In the present meta-analysis, we included the six high quality published RCTs with adult CHC patients (Jadad scores ≥ 4) by searching several English and Chinese databases and reviewing relevant articles, showing some evidence for better therapeutic effect of daclatasvir plus the current standard therapeutic regimen (pegIFN-α/RBV) on CHC, especially HCV genotype 1 infection. Daclatasvir-based combination therapy yielded a significantly higher probability of achieving the overall RVR (46.43 vs. 18.97 %) with pooled RR of 3.77 (95 % CI 1.95–7.28, p < 0.0001) and a slightly higher probability of achieving the overall SVR24 (65.08 vs. 47.77 %) rate with pooled RR of 1.41 (95 % CI 1.18–1.68, p < 0.0001), and did not showed increased adverse events compared with the current standard therapeutic regimen. Further, in the subgroup analysis of high-dose daclatasvir (60 mg/day) group, the present meta-analysis showed the rate of RVR (49.90 %) with pooled RR of 3.76 (95 % CI 1.97–7.16, p < 0.0001) and the rate of SVR24 (68.95 %) with pooled RR of 1.44 (95 % CI 1.21–1.71, p < 0.0001) were slightly higher than those in the overall analysis. In the subgroup analysis of low-dose daclatasvir (10 mg/day) group, although daclatasvir-based combination regimen also indicated a significantly higher probability of achieving the RVR (74.47 vs. 7.14 %) with pooled RR of 8.79 (95 % CI 2.67–28.95, p < 0.0001), the SVR24 rate was similar between the daclatasvir and control groups (63.83 vs. 50.00 %) (p = 0.65).
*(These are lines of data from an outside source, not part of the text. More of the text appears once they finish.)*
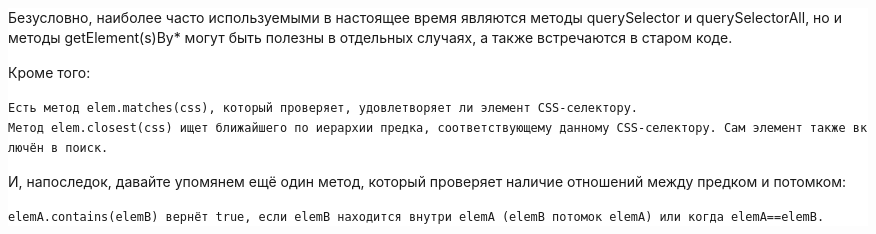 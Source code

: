 Безусловно, наиболее часто используемыми в настоящее время являются методы querySelector и querySelectorAll, но и методы getElement(s)By* могут быть полезны в отдельных случаях, а также встречаются в старом коде.

Кроме того:

    Есть метод elem.matches(css), который проверяет, удовлетворяет ли элемент CSS-селектору.
    Метод elem.closest(css) ищет ближайшего по иерархии предка, соответствующему данному CSS-селектору. Сам элемент также включён в поиск.

И, напоследок, давайте упомянем ещё один метод, который проверяет наличие отношений между предком и потомком:

    elemA.contains(elemB) вернёт true, если elemB находится внутри elemA (elemB потомок elemA) или когда elemA==elemB.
However, the subgroup analysis of low-dose daclatasvir (10 mg/day) group only included the three studies, and obviously the reliability of the results was poorer than high-dose daclatasvir (60 mg/day) group (including the six studies). The above results suggest that daclatasvir is a powerful and direct antiviral agents with improved RVR and SVR rates, oral route of delivery, once-daily administration, and less side effects. Therefore, it is recommended that daclatasvir, pegIFN and RBV triple therapy could be used as a treatment of CHC, especially HCV genotype 1 infection. As far as we know, this was the first meta-analysis that revealed that daclatasvir in combination with peg-IFN-α/RBV could achieve satisfactory therapeutic effects.
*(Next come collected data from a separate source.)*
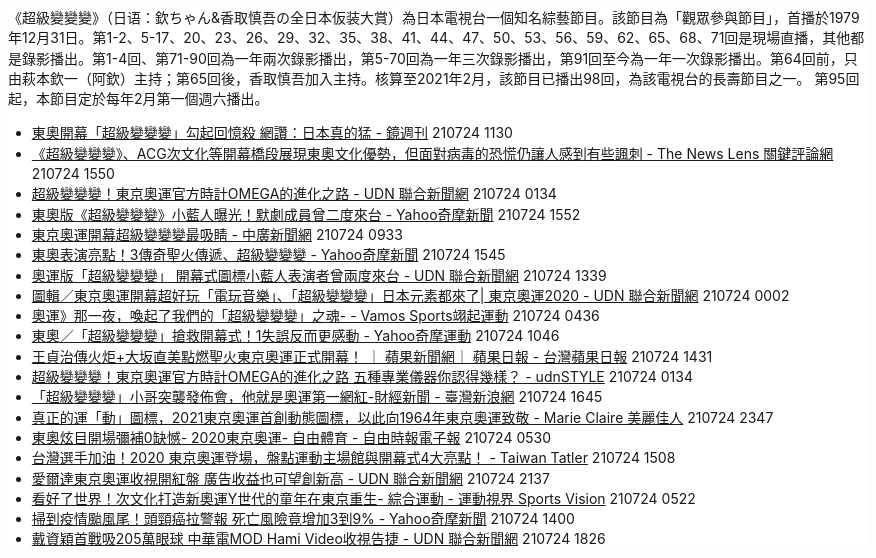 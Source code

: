 《超級變變變》（日语：欽ちゃん&香取慎吾の全日本仮装大賞）為日本電視台一個知名綜藝節目。該節目為「觀眾參與節目」，首播於1979年12月31日。第1-2、5-17、20、23、26、29、32、35、38、41、44、47、50、53、56、59、62、65、68、71回是現場直播，其他都是錄影播出。第1-4回、第71-90回為一年兩次錄影播出，第5-70回為一年三次錄影播出，第91回至今為一年一次錄影播出。第64回前，只由萩本欽一（阿欽）主持；第65回後，香取慎吾加入主持。核算至2021年2月，該節目已播出98回，為該電視台的長壽節目之一。
第95回起，本節目定於每年2月第一個週六播出。
- [東奧開幕「超級變變變」勾起回憶殺 網讚：日本真的猛 - 鏡週刊](https://www.mirrormedia.mg/story/20210724edi005/ "東奧開幕「超級變變變」勾起回憶殺 網讚：日本真的猛 - 鏡週刊") 210724 1130
- [《超級變變變》、ACG次文化等開幕橋段展現東奧文化優勢，但面對病毒的恐慌仍讓人感到有些諷刺 - The News Lens 關鍵評論網](https://www.thenewslens.com/feature/tokyo-2021-olympic-games-art-culture/154118 "《超級變變變》、ACG次文化等開幕橋段展現東奧文化優勢，但面對病毒的恐慌仍讓人感到有些諷刺 - The News Lens 關鍵評論網") 210724 1550
- [超級變變變！東京奧運官方時計OMEGA的進化之路 - UDN 聯合新聞網](https://udn.com/news/story/7270/5623774 "超級變變變！東京奧運官方時計OMEGA的進化之路 - UDN 聯合新聞網") 210724 0134
- [東奧版《超級變變變》小藍人曝光！默劇成員曾二度來台 - Yahoo奇摩新聞](https://tw.news.yahoo.com/%E6%9D%B1%E5%A5%A7%E7%89%88-%E8%B6%85%E7%B4%9A%E8%AE%8A%E8%AE%8A%E8%AE%8A-%E5%B0%8F%E8%97%8D%E4%BA%BA%E6%9B%9D%E5%85%89-%E9%BB%98%E5%8A%87%E6%88%90%E5%93%A1%E6%9B%BE%E4%BA%8C%E5%BA%A6%E4%BE%86%E5%8F%B0-075235100.html "東奧版《超級變變變》小藍人曝光！默劇成員曾二度來台 - Yahoo奇摩新聞") 210724 1552
- [東京奧運開幕超級變變變最吸睛 - 中廣新聞網](https://www.bcc.com.tw/newsView.6749087 "東京奧運開幕超級變變變最吸睛 - 中廣新聞網") 210724 0933
- [東奧表演亮點！3傳奇聖火傳遞、超級變變變 - Yahoo奇摩新聞](https://tw.news.yahoo.com/%E6%9D%B1%E5%A5%A7%E8%A1%A8%E6%BC%94%E4%BA%AE%E9%BB%9E-3%E5%82%B3%E5%A5%87%E8%81%96%E7%81%AB%E5%82%B3%E9%81%9E-%E8%B6%85%E7%B4%9A%E8%AE%8A%E8%AE%8A%E8%AE%8A-074554062.html "東奧表演亮點！3傳奇聖火傳遞、超級變變變 - Yahoo奇摩新聞") 210724 1545
- [奧運版「超級變變變」 開幕式圖標小藍人表演者曾兩度來台 - UDN 聯合新聞網](https://udn.com/news/story/122215/5624573?from=udn-catebreaknews_ch2 "奧運版「超級變變變」 開幕式圖標小藍人表演者曾兩度來台 - UDN 聯合新聞網") 210724 1339
- [圖輯／東京奧運開幕超好玩「電玩音樂」、「超級變變變」日本元素都來了| 東京奧運2020 - UDN 聯合新聞網](https://udn.com/tokyo2020/story/122215/5623540?from=udn_ch2_menu_v2_main_index "圖輯／東京奧運開幕超好玩「電玩音樂」、「超級變變變」日本元素都來了| 東京奧運2020 - UDN 聯合新聞網") 210724 0002
- [奧運》那一夜，喚起了我們的「超級變變變」之魂- - Vamos Sports翊起運動](http://vamossports.com.tw/?p=36133 "奧運》那一夜，喚起了我們的「超級變變變」之魂- - Vamos Sports翊起運動") 210724 0436
- [東奧／「超級變變變」搶救開幕式！1失誤反而更感動 - Yahoo奇摩運動](https://tw.sports.yahoo.com/news/%E6%9D%B1%E5%A5%A7-%E8%B6%85%E7%B4%9A%E8%AE%8A%E8%AE%8A%E8%AE%8A-%E6%90%B6%E6%95%91%E9%96%8B%E5%B9%95%E5%BC%8F-1%E5%A4%B1%E8%AA%A4%E5%8F%8D%E8%80%8C%E6%9B%B4%E6%84%9F%E5%8B%95-024604584.html "東奧／「超級變變變」搶救開幕式！1失誤反而更感動 - Yahoo奇摩運動") 210724 1046
- [王貞治傳火炬+大坂直美點燃聖火東京奧運正式開幕！ ｜ 蘋果新聞網｜ 蘋果日報 - 台灣蘋果日報](https://tw.appledaily.com/sports/20210723/62F3OAIO2VDKXKGU5Z45FPE3FA/ "王貞治傳火炬+大坂直美點燃聖火東京奧運正式開幕！ ｜ 蘋果新聞網｜ 蘋果日報 - 台灣蘋果日報") 210724 1431
- [超級變變變！東京奧運官方時計OMEGA的進化之路 五種專業儀器你認得幾樣？ - udnSTYLE](https://style.udn.com/style/story/121051/5623774 "超級變變變！東京奧運官方時計OMEGA的進化之路 五種專業儀器你認得幾樣？ - udnSTYLE") 210724 0134
- [「超級變變變」小哥突襲發佈會，他就是奧運第一網紅-財經新聞 - 臺灣新浪網](https://news.sina.com.tw/article/20210724/39323742.html "「超級變變變」小哥突襲發佈會，他就是奧運第一網紅-財經新聞 - 臺灣新浪網") 210724 1645
- [真正的運「動」圖標，2021東京奧運首創動態圖標，以此向1964年東京奧運致敬 - Marie Claire 美麗佳人](https://www.marieclaire.com.tw/lifestyle/news/59012/tokyo-olympic-pictogram "真正的運「動」圖標，2021東京奧運首創動態圖標，以此向1964年東京奧運致敬 - Marie Claire 美麗佳人") 210724 2347
- [東奧炫目開場彌補0缺憾- 2020東京奧運- 自由體育 - 自由時報電子報](https://sports.ltn.com.tw/olympic2020/news/paper/1462432 "東奧炫目開場彌補0缺憾- 2020東京奧運- 自由體育 - 自由時報電子報") 210724 0530
- [台灣選手加油！2020 東京奧運登場，盤點運動主場館與開幕式4大亮點！ - Taiwan Tatler](https://tw.asiatatler.com/life/japan-national-stadium-tokyo-2020-olympic-and-paralympic-games "台灣選手加油！2020 東京奧運登場，盤點運動主場館與開幕式4大亮點！ - Taiwan Tatler") 210724 1508
- [愛爾達東京奧運收視開紅盤 廣告收益也可望創新高 - UDN 聯合新聞網](https://udn.com/news/story/7241/5625250 "愛爾達東京奧運收視開紅盤 廣告收益也可望創新高 - UDN 聯合新聞網") 210724 2137
- [看好了世界！次文化打造新奧運Y世代的童年在東京重生- 綜合運動 - 運動視界 Sports Vision](https://www.sportsv.net/articles/86470 "看好了世界！次文化打造新奧運Y世代的童年在東京重生- 綜合運動 - 運動視界 Sports Vision") 210724 0522
- [掃到疫情颱風尾！頭頸癌拉警報 死亡風險竟增加3到9% - Yahoo奇摩新聞](https://tw.news.yahoo.com/%E6%8E%83%E5%88%B0%E7%96%AB%E6%83%85%E9%A2%B1%E9%A2%A8%E5%B0%BE-%E9%A0%AD%E9%A0%B8%E7%99%8C%E6%8B%89%E8%AD%A6%E5%A0%B1-%E6%AD%BB%E4%BA%A1%E9%A2%A8%E9%9A%AA%E7%AB%9F%E5%A2%9E%E5%8A%A03%E5%88%B09-060028364.html "掃到疫情颱風尾！頭頸癌拉警報 死亡風險竟增加3到9% - Yahoo奇摩新聞") 210724 1400
- [戴資穎首戰吸205萬眼球 中華電MOD Hami Video收視告捷 - UDN 聯合新聞網](https://udn.com/news/story/7241/5625041 "戴資穎首戰吸205萬眼球 中華電MOD Hami Video收視告捷 - UDN 聯合新聞網") 210724 1826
There were limitations to our meta-analysis that should be considered. The main limitation of this study was a small number of included RCTs and patients (six RCTs and 1100 patients). Secondly, the course of treatment were not consistent among the six RCTs with large span (12–48 weeks). Thirdly, daclatasvir emerged late, and the observation time of the included RCTs was 24 weeks with a lack of longer follow-up information, so the long-term efficacy was unclear. Fourthly, HCV genotype 1 infection accounted for 73.1 %, genotype 2–3 infection 22.2 %, and genotype 4 infection 4.7 % in the included 1100 adult patients. Due to the limited number of cases, we couldn’t provide subgroup analysis data on the basis of the four genotypes. Lastly, the limitation of possible publication bias should be taken into consideration because the study with positive results were easier to be reported, although possibility of publication bias did not existed using the Begger test.
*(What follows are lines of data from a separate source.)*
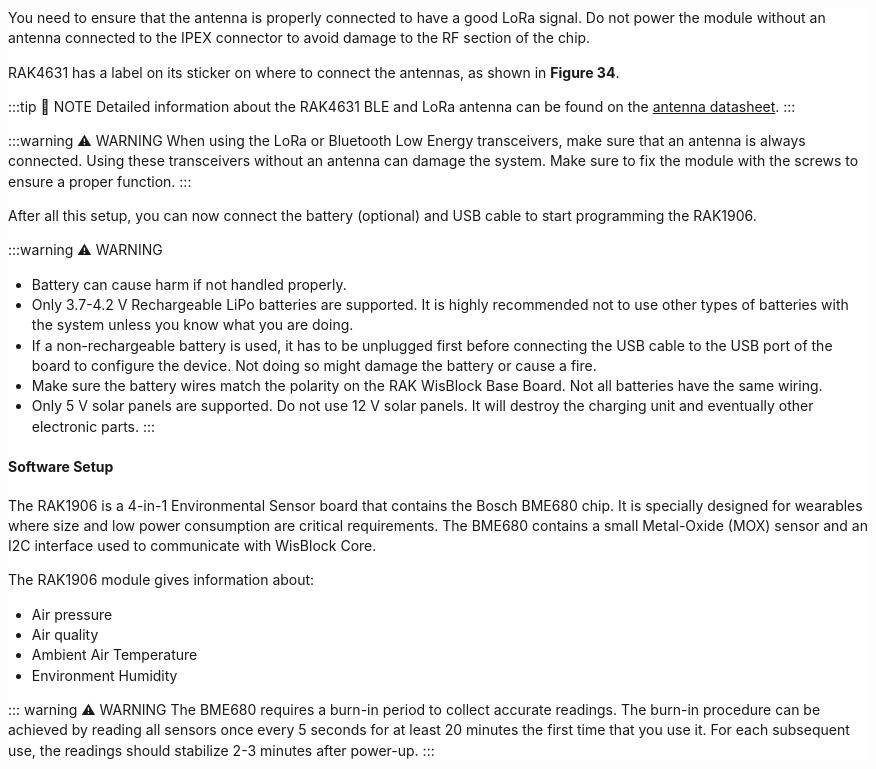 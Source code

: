 You need to ensure that the antenna is properly connected to have a good LoRa signal. Do not power the module without an antenna connected to the IPEX connector to avoid damage to the RF section of the chip.

RAK4631 has a label on its sticker on where to connect the antennas, as shown in **Figure 34**.


<rk-img
  src="/assets/images/wisblock/rak4631/quickstart/RAK4631-antenna-label.png"
  width="30%"
  caption="RAK4631 antenna label"
/>

:::tip 📝 NOTE
Detailed information about the RAK4631 BLE and LoRa antenna can be found on the [antenna datasheet](https://downloads.rakwireless.com/#LoRa/WisBlock/Accessories/).
:::

:::warning ⚠️ WARNING
When using the LoRa or Bluetooth Low Energy transceivers, make sure that an antenna is always connected. Using these transceivers without an antenna can damage the system. Make sure to fix the module with the screws to ensure a proper function.
:::

After all this setup, you can now connect the battery (optional) and USB cable to start programming the RAK1906.

:::warning ⚠️ WARNING

- Battery can cause harm if not handled properly.
- Only 3.7-4.2&nbsp;V Rechargeable LiPo batteries are supported. It is highly recommended not to use other types of batteries with the system unless you know what you are doing.
- If a non-rechargeable battery is used, it has to be unplugged first before connecting the USB cable to the USB port of the board to configure the device. Not doing so might damage the battery or cause a fire.
- Make sure the battery wires match the polarity on the RAK WisBlock Base Board. Not all batteries have the same wiring.
- Only 5&nbsp;V solar panels are supported. Do not use 12&nbsp;V solar panels. It will destroy the charging unit and eventually other electronic parts.
:::

#### Software Setup

The RAK1906 is a 4-in-1 Environmental Sensor board that contains the Bosch BME680 chip. It is specially designed for wearables where size and low power consumption are critical requirements. The BME680 contains a small Metal-Oxide (MOX) sensor and an I2C interface used to communicate with WisBlock Core.

The RAK1906 module gives information about:
- Air pressure
- Air quality
- Ambient Air Temperature
- Environment Humidity

::: warning ⚠️ WARNING
The BME680 requires a burn-in period to collect accurate readings. The burn-in procedure can be achieved by reading all sensors once every 5 seconds for at least 20 minutes the first time that you use it. For each subsequent use, the readings should stabilize 2-3 minutes after power-up.
:::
In summary, this meta-analysis indicated that high-dose daclatasvir (60 mg/day) in combination with peg-IFN-α/RBV is effective and safe in treating adult patients with CHC, especially HCV genotype 1 infection. We believe daclatasvir in combination with peg-IFN-α/RBV could be respected as a natural bridge between the past (peg-IFN and ribavirin) and the current (IFN free direct antiviral agents), which has guiding significance to clinical work. To obtain an exact finding with respect to daclatasvir use of CHC treatment, additional high-quality, large sample and multicenter, randomized, double-blind, placebo-controlled clinical trials on this issue are needed.